Three people—a struggling artist, an unsuccessful writer and an elderly farmer—find an unexpected connection in this warmhearted novel.
“Am I the only person on the planet who wants some MAGIC in her life?” wonders Caddy Keyhoe, who sells “earnest footwear” in New Orleans while trying to make it as an artist. She creates collages from discarded shiny materials (“broken mirrors and costume jewelry, colored glass, bicycle reflectors”) that she layers and covers with acrylic. “The point is to look down deep into things,” she writes in an artist’s statement. Alec Rix, with one published novel to his credit, runs a failing bookstore in Columbia, S.C., and writes a little-read blog, along with the occasional freelanced article. Both are nearly 40, feeling frustrated in their work and personal lives. That changes when Caddy dreams of a diamond-shaped UFO and then finds a diamond, “glittering at her feet like a fallen star,” as if just for her. Her art freshly inspired, she contacts Alec after reading his article about a possible UFO sighting over the land of 85-year-old retired farmer Hatchell T. Beckham. When Alec meets Caddy and tells her of a surprising connection between her and Hatch, all their lives are transformed. The magic here isn’t really UFOs but rather the kind that allows the right people to find each other.

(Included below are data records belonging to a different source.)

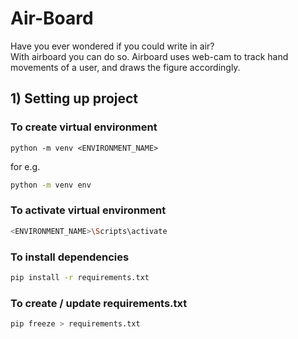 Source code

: # Air-Board
Have you ever wondered if you could write in air? <br/>
With airboard you can do so. Airboard uses web-cam to track hand movements of a user, and draws the figure accordingly.

## 1) Setting up project
### To create virtual environment
```
python -m venv <ENVIRONMENT_NAME>
```
    
for e.g.
```bash
python -m venv env
```

### To activate virtual environment

```bash
<ENVIRONMENT_NAME>\Scripts\activate
``` 

### To install dependencies

```bash
pip install -r requirements.txt
```

### To create / update requirements.txt

```bash
pip freeze > requirements.txt
```
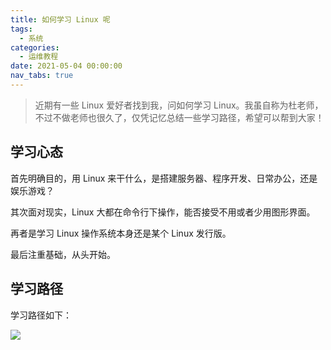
 ```yaml
---
title: 如何学习 Linux 呢
tags:
  - 系统
categories:
  - 运维教程
date: 2021-05-04 00:00:00
nav_tabs: true
---
```


> 近期有一些 Linux 爱好者找到我，问如何学习 Linux。我虽自称为杜老师，不过不做老师也很久了，仅凭记忆总结一些学习路径，希望可以帮到大家！

<!-- more -->

## 学习心态

首先明确目的，用 Linux 来干什么，是搭建服务器、程序开发、日常办公，还是娱乐游戏？

其次面对现实，Linux 大都在命令行下操作，能否接受不用或者少用图形界面。

再者是学习 Linux 操作系统本身还是某个 Linux 发行版。

最后注重基础，从头开始。

## 学习路径

学习路径如下：

![](https://cdn.dusays.com/2021/05/338-1.jpg)
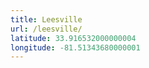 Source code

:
 ```yaml
---
title: Leesville
url: /leesville/
latitude: 33.916532000000004
longitude: -81.51343680000001
---
```


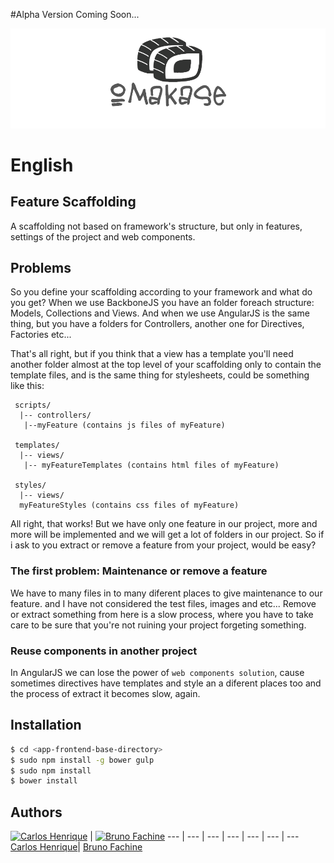 #Alpha Version Coming Soon...

![Omakase](logo.png "Omakase ngFeatures")

# English

## Feature Scaffolding
A scaffolding not based on framework's structure, but only in features, settings of the project and web components.

## Problems
So you define your scaffolding according to your framework and what do you get? 
When we use BackboneJS you have an folder foreach structure: Models, Collections and Views.
And when we use AngularJS is the same thing, but you have a folders for Controllers, another one for Directives, Factories etc...

That's all right, but if you think that a view has a template you'll need another folder almost at the top level of your scaffolding only to contain the template files, and is the same thing for stylesheets, could be something like this:
 ```
  scripts/
   |-- controllers/
    |--myFeature (contains js files of myFeature)
  
  templates/
   |-- views/
    |-- myFeatureTemplates (contains html files of myFeature)
  
  styles/
   |-- views/
   myFeatureStyles (contains css files of myFeature)
 ```
 
All right, that works! But we have only one feature in our project, more and more will be implemented and we will get a lot of folders in our project. So if i ask to you extract or remove a feature from your project, would be easy?

### The first problem: Maintenance or remove a feature
We have to many files in to many diferent places to give maintenance to our feature. and I have not considered the test files, images and etc...
 Remove or extract something from here is a slow process, where you have to take care to be sure that you're not ruining your project forgeting something.
 
### Reuse components in another project
In AngularJS we can lose the power of `web components solution`, cause sometimes directives have templates and style an a diferent places too and the process of extract it becomes slow, again.
      
    

## Installation

```bash
$ cd <app-frontend-base-directory>
$ sudo npm install -g bower gulp
$ sudo npm install
$ bower install
```

## Authors

[![Carlos Henrique](https://avatars0.githubusercontent.com/u/2482989?v=3&s=96)](https://github.com/GabrielGarcia1) | [![Bruno Fachine](https://avatars3.githubusercontent.com/u/3225834?v=3&s=96)](https://github.com/BrunoDF)
--- | --- | --- | --- | --- | --- | ---
[Carlos Henrique](https://github.com/carloshpds)| [Bruno Fachine](https://github.com/BrunoDF)
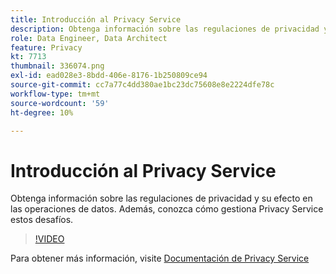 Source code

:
 ```yaml
---
title: Introducción al Privacy Service
description: Obtenga información sobre las regulaciones de privacidad y su efecto en las operaciones de datos. Además, conozca cómo gestiona Privacy Service estos desafíos.
role: Data Engineer, Data Architect
feature: Privacy
kt: 7713
thumbnail: 336074.png
exl-id: ead028e3-8bdd-406e-8176-1b250809ce94
source-git-commit: cc7a77c4dd380ae1bc23dc75608e8e2224dfe78c
workflow-type: tm+mt
source-wordcount: '59'
ht-degree: 10%

---
```


# Introducción al Privacy Service

Obtenga información sobre las regulaciones de privacidad y su efecto en las operaciones de datos. Además, conozca cómo gestiona Privacy Service estos desafíos.

>[!VIDEO](https://video.tv.adobe.com/v/336074?quality=12&learn=on)

Para obtener más información, visite [Documentación de Privacy Service](https://experienceleague.adobe.com/docs/experience-platform/privacy/home.html?lang=es) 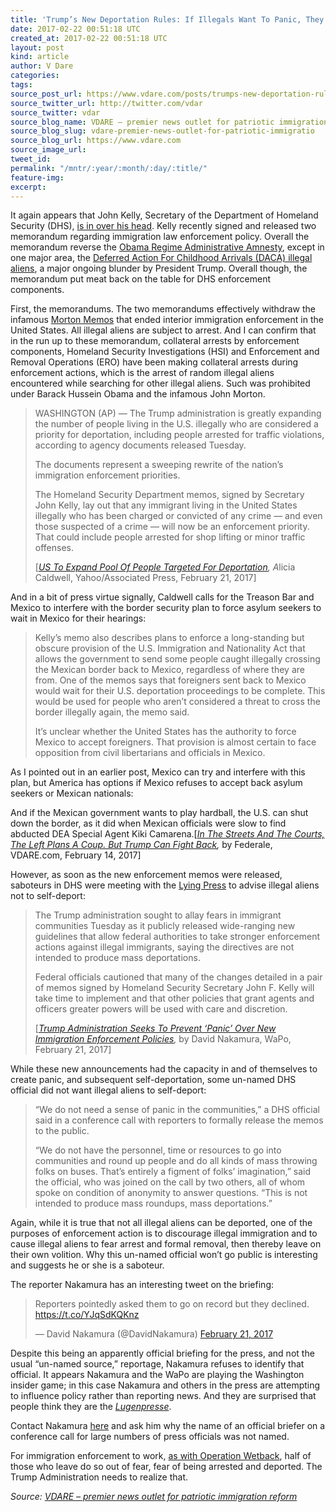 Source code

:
 ```yaml
---
title: 'Trump’s New Deportation Rules: If Illegals Want To Panic, They Can!'
date: 2017-02-22 00:51:18 UTC
created_at: 2017-02-22 00:51:18 UTC
layout: post
kind: article
author: V Dare
categories: 
tags: 
source_post_url: https://www.vdare.com/posts/trumps-new-deportation-rules-if-illegals-want-to-panic-they-can
source_twitter_url: http://twitter.com/vdar
source_twitter: vdar
source_blog_name: VDARE – premier news outlet for patriotic immigration reform
source_blog_slug: vdare-premier-news-outlet-for-patriotic-immigratio
source_blog_url: https://www.vdare.com
source_image_url: 
tweet_id: 
permalink: "/mntr/:year/:month/:day/:title/"
feature-img: 
excerpt: 
---
```

<div class="pf-content"><p>It again appears that John Kelly, Secretary of the Department of Homeland Security (DHS), <a href="http://www.vdare.com/posts/john-kelly-youre-no-jumpin-joe-swing">is in over his head</a>. Kelly recently signed and released two memorandum regarding immigration law enforcement policy. Overall the memorandum reverse the <a href="http://www.vdare.com/articles/obama-s-administrative-amnesty-impeachment-is-the-only-answer">Obama Regime Administrative Amnesty</a>, except in one major area, the <a href="http://www.vdare.com/articles/national-data-deal-with-daca-with-heart-what-about-american-millennials">Deferred Action For Childhood Arrivals (DACA) illegal aliens</a>, a major ongoing blunder by President Trump. Overall though, the memorandum put meat back on the table for DHS enforcement components.</p>
<p></p>
<p>First, the memorandums. The two memorandums effectively withdraw the infamous <a href="http://federaleagent86.blogspot.com/2010/06/official-guidance-on-non-feasance.html">Morton Memos</a> that ended interior immigration enforcement in the United States. All illegal aliens are subject to arrest. And I can confirm that in the run up to these memorandum, collateral arrests by enforcement components, Homeland Security Investigations (HSI) and Enforcement and Removal Operations (ERO) have been making collateral arrests during enforcement actions, which is the arrest of random illegal aliens encountered while searching for other illegal aliens. Such was prohibited under Barack Hussein Obama and the infamous John Morton.</p>
<blockquote><p>WASHINGTON (AP) — The Trump administration is greatly expanding the number of people living in the U.S. illegally who are considered a priority for deportation, including people arrested for traffic violations, according to agency documents released Tuesday.</p>
<p>The documents represent a sweeping rewrite of the nation’s immigration enforcement priorities.</p>
<p>The Homeland Security Department memos, signed by Secretary John Kelly, lay out that any immigrant living in the United States illegally who has been charged or convicted of any crime — and even those suspected of a crime — will now be an enforcement priority. That could include people arrested for shop lifting or minor traffic offenses.</p>
<p>[<em><a href="https://www.yahoo.com/news/us-increase-number-immigrants-targeted-deportation-163654799--politics.html">US To Expand Pool Of People Targeted For Deportation</a>, A</em>licia Caldwell, Yahoo/Associated Press, February 21, 2017]</p></blockquote>
<p>And in a bit of press virtue signally, Caldwell calls for the Treason Bar and Mexico to interfere with the border security plan to force asylum seekers to wait in Mexico for their hearings:</p>
<blockquote><p>Kelly’s memo also describes plans to enforce a long-standing but obscure provision of the U.S. Immigration and Nationality Act that allows the government to send some people caught illegally crossing the Mexican border back to Mexico, regardless of where they are from. One of the memos says that foreigners sent back to Mexico would wait for their U.S. deportation proceedings to be complete. This would be used for people who aren’t considered a threat to cross the border illegally again, the memo said.</p>
<p>It’s unclear whether the United States has the authority to force Mexico to accept foreigners. That provision is almost certain to face opposition from civil libertarians and officials in Mexico.</p></blockquote>
<p>As I pointed out in an earlier post, Mexico can try and interfere with this plan, but America has options if Mexico refuses to accept back asylum seekers or Mexican nationals:</p>
<p>And if the Mexican government wants to play hardball, the U.S. can shut down the border, as it did when Mexican officials were slow to find abducted DEA Special Agent Kiki Camarena.[<em><a href="http://www.vdare.com/articles/in-the-streets-and-the-courts-the-left-plans-a-coup-but-trump-can-fight-back">In The Streets And The Courts, The Left Plans A Coup. But Trump Can Fight Back</a>,</em> by Federale, VDARE.com, February 14, 2017]</p><div id="57966237cc52c74a5e1363c4" class="vdb_player vdb_57966237cc52c74a5e1363c456bcd17ce4b018167fea5539">    </div>
<p>However, as soon as the new enforcement memos were released, saboteurs in DHS were meeting with the <a href="http://www.vdare.com/articles/take-the-debates-away-from-the-lying-press-they-do-take-a-side-period">Lying Press</a> to advise illegal aliens not to self-deport:</p>
<blockquote><p>The Trump administration sought to allay fears in immigrant communities Tuesday as it publicly released wide-ranging new guidelines that allow federal authorities to take stronger enforcement actions against illegal immigrants, saying the directives are not intended to produce mass deportations.</p>
<p>Federal officials cautioned that many of the changes detailed in a pair of memos signed by Homeland Security Secretary John F. Kelly will take time to implement and that other policies that grant agents and officers greater powers will be used with care and discretion.</p>
<p>[<em><a href="https://www.washingtonpost.com/politics/trump-administration-seeks-to-prevent-panic-over-new-immigration-enforcement-policies/2017/02/21/a2a695a8-f847-11e6-bf01-d47f8cf9b643_story.html?utm_term=.33953811adb7">Trump Administration Seeks To Prevent ‘Panic’ Over New Immigration Enforcement Policies</a>,</em> by David Nakamura, WaPo, February 21, 2017]</p></blockquote>
<p>While these new announcements had the capacity in and of themselves to create panic, and subsequent self-deportation, some un-named DHS official did not want illegal aliens to self-deport:</p>
<blockquote><p>“We do not need a sense of panic in the communities,” a DHS official said in a conference call with reporters to formally release the memos to the public.</p>
<p>“We do not have the personnel, time or resources to go into communities and round up people and do all kinds of mass throwing folks on buses. That’s entirely a figment of folks’ imagination,” said the official, who was joined on the call by two others, all of whom spoke on condition of anonymity to answer questions. “This is not intended to produce mass roundups, mass deportations.”</p></blockquote>
<p>Again, while it is true that not all illegal aliens can be deported, one of the purposes of enforcement action is to discourage illegal immigration and to cause illegal aliens to fear arrest and formal removal, then thereby leave on their own volition. Why this un-named official won’t go public is interesting and suggests he or she is a saboteur.</p>
<p>The reporter Nakamura has an interesting tweet on the briefing:</p>
<blockquote class="twitter-tweet">
<p lang="en" dir="ltr">Reporters pointedly asked them to go on record but they declined. <a href="https://t.co/YJqSdKQKnz">https://t.co/YJqSdKQKnz</a></p>
<p>— David Nakamura (@DavidNakamura) <a href="https://twitter.com/DavidNakamura/status/834099252812996609">February 21, 2017</a></p></blockquote>
<p></p>
<p>Despite this being an apparently official briefing for the press, and not the usual “un-named source,” reportage, Nakamura refuses to identify that official. It appears Nakamura and the WaPo are playing the Washington insider game; in this case Nakamura and others in the press are attempting to influence policy rather than reporting news. And they are surprised that people think they are the <em><a href="http://www.vdare.com/posts/all-lies-matter-fight-the-lying-press">Lugenpresse</a></em>.</p>
<p>Contact Nakamura <a href="mailto:david.nakamura@washpost.com">here</a> and ask him why the name of an official briefer on a conference call for large numbers of press officials was not named.</p>
<p>For immigration enforcement to work, <a href="http://federaleagent86.blogspot.com/2012/03/scaring-illegals-away.html">as with Operation Wetback</a>, half of those who leave do so out of fear, fear of being arrested and deported. The Trump Administration needs to realize that.</p>
</div><div class="">
    <i>Source: <a href="https://www.vdare.com">VDARE – premier news outlet for patriotic immigration reform</a></i>
</div>
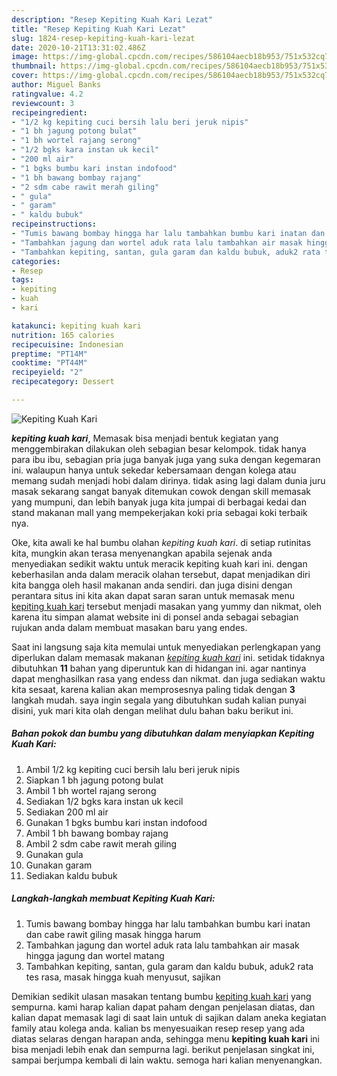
 ```yaml
---
description: "Resep Kepiting Kuah Kari Lezat"
title: "Resep Kepiting Kuah Kari Lezat"
slug: 1824-resep-kepiting-kuah-kari-lezat
date: 2020-10-21T13:31:02.486Z
image: https://img-global.cpcdn.com/recipes/586104aecb18b953/751x532cq70/kepiting-kuah-kari-foto-resep-utama.jpg
thumbnail: https://img-global.cpcdn.com/recipes/586104aecb18b953/751x532cq70/kepiting-kuah-kari-foto-resep-utama.jpg
cover: https://img-global.cpcdn.com/recipes/586104aecb18b953/751x532cq70/kepiting-kuah-kari-foto-resep-utama.jpg
author: Miguel Banks
ratingvalue: 4.2
reviewcount: 3
recipeingredient:
- "1/2 kg kepiting cuci bersih lalu beri jeruk nipis"
- "1 bh jagung potong bulat"
- "1 bh wortel rajang serong"
- "1/2 bgks kara instan uk kecil"
- "200 ml air"
- "1 bgks bumbu kari instan indofood"
- "1 bh bawang bombay rajang"
- "2 sdm cabe rawit merah giling"
- " gula"
- " garam"
- " kaldu bubuk"
recipeinstructions:
- "Tumis bawang bombay hingga har lalu tambahkan bumbu kari inatan dan cabe rawit giling masak hingga harum"
- "Tambahkan jagung dan wortel aduk rata lalu tambahkan air masak hingga jagung dan wortel matang"
- "Tambahkan kepiting, santan, gula garam dan kaldu bubuk, aduk2 rata tes rasa, masak hingga kuah menyusut, sajikan"
categories:
- Resep
tags:
- kepiting
- kuah
- kari

katakunci: kepiting kuah kari 
nutrition: 165 calories
recipecuisine: Indonesian
preptime: "PT14M"
cooktime: "PT44M"
recipeyield: "2"
recipecategory: Dessert

---
```



![Kepiting Kuah Kari](https://img-global.cpcdn.com/recipes/586104aecb18b953/751x532cq70/kepiting-kuah-kari-foto-resep-utama.jpg)

<b><i>kepiting kuah kari</i></b>, Memasak bisa menjadi bentuk kegiatan yang menggembirakan dilakukan oleh sebagian besar kelompok. tidak hanya para ibu ibu, sebagian pria juga banyak juga yang suka dengan kegemaran ini. walaupun hanya untuk sekedar kebersamaan dengan kolega atau memang sudah menjadi hobi dalam dirinya. tidak asing lagi dalam dunia juru masak sekarang sangat banyak ditemukan cowok dengan skill memasak yang mumpuni, dan lebih banyak juga kita jumpai di berbagai kedai dan stand makanan mall yang mempekerjakan koki pria sebagai koki terbaik nya.



Oke, kita awali ke hal bumbu olahan <i>kepiting kuah kari</i>. di setiap rutinitas kita, mungkin akan terasa menyenangkan apabila sejenak anda menyediakan sedikit waktu untuk meracik kepiting kuah kari ini. dengan keberhasilan anda dalam meracik olahan tersebut, dapat menjadikan diri kita bangga oleh hasil makanan anda sendiri. dan juga disini dengan perantara situs ini kita akan dapat saran saran untuk memasak menu <u>kepiting kuah kari</u> tersebut menjadi masakan yang yummy dan nikmat, oleh karena itu simpan alamat website ini di ponsel anda sebagai sebagian rujukan anda dalam membuat masakan baru yang endes.


Saat ini langsung saja kita memulai untuk menyediakan perlengkapan yang diperlukan dalam memasak makanan <u><i>kepiting kuah kari</i></u> ini. setidak tidaknya dibutuhkan <b>11</b> bahan yang diperuntuk kan di hidangan ini. agar nantinya dapat menghasilkan rasa yang endess dan nikmat. dan juga sediakan waktu kita sesaat, karena kalian akan memprosesnya paling tidak dengan <b>3</b> langkah mudah. saya ingin segala yang dibutuhkan sudah kalian punyai disini, yuk mari kita olah dengan melihat dulu bahan baku berikut ini.

<!--inarticleads1-->

##### Bahan pokok dan bumbu yang dibutuhkan dalam menyiapkan Kepiting Kuah Kari:

1. Ambil 1/2 kg kepiting cuci bersih lalu beri jeruk nipis
1. Siapkan 1 bh jagung potong bulat
1. Ambil 1 bh wortel rajang serong
1. Sediakan 1/2 bgks kara instan uk kecil
1. Sediakan 200 ml air
1. Gunakan 1 bgks bumbu kari instan indofood
1. Ambil 1 bh bawang bombay rajang
1. Ambil 2 sdm cabe rawit merah giling
1. Gunakan  gula
1. Gunakan  garam
1. Sediakan  kaldu bubuk




<!--inarticleads2-->

##### Langkah-langkah membuat Kepiting Kuah Kari:

1. Tumis bawang bombay hingga har lalu tambahkan bumbu kari inatan dan cabe rawit giling masak hingga harum
1. Tambahkan jagung dan wortel aduk rata lalu tambahkan air masak hingga jagung dan wortel matang
1. Tambahkan kepiting, santan, gula garam dan kaldu bubuk, aduk2 rata tes rasa, masak hingga kuah menyusut, sajikan




Demikian sedikit ulasan masakan tentang bumbu <u>kepiting kuah kari</u> yang sempurna. kami harap kalian dapat paham dengan penjelasan diatas, dan kalian dapat memasak lagi di saat lain untuk di sajikan dalam aneka kegiatan family atau kolega anda. kalian bs menyesuaikan resep resep yang ada diatas selaras dengan harapan anda, sehingga menu <b>kepiting kuah kari</b> ini bisa menjadi lebih enak dan sempurna lagi. berikut penjelasan singkat ini, sampai berjumpa kembali di lain waktu. semoga hari kalian menyenangkan.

Harper (Ghost in the Bedroom, 2014, etc.) capably creates fully rounded portraits of her believable, scarred, sometimes-insecure, entirely lovable characters. Hatch, thinking of all he has survived, sometimes kneels and prays when no one can see him: “Humble. Not only out of restrained Presbyterianism, but also because no man making his living by planting seeds in the earth can ever be anything but.” Minor characters also come alive; Caddy’s shoe-store boss and his girlfriend “believe in taking no more from the Earth than what’s strictly necessary: iPhones, mountain bikes, all-natural raw chicken from Whole Foods for their hypothyroid border collie.” The romantic plot is sweet, hot and well-paced.
Deft characterization, wry humor and quiet but momentous scenes of growing affection create a deep-down satisfying novel.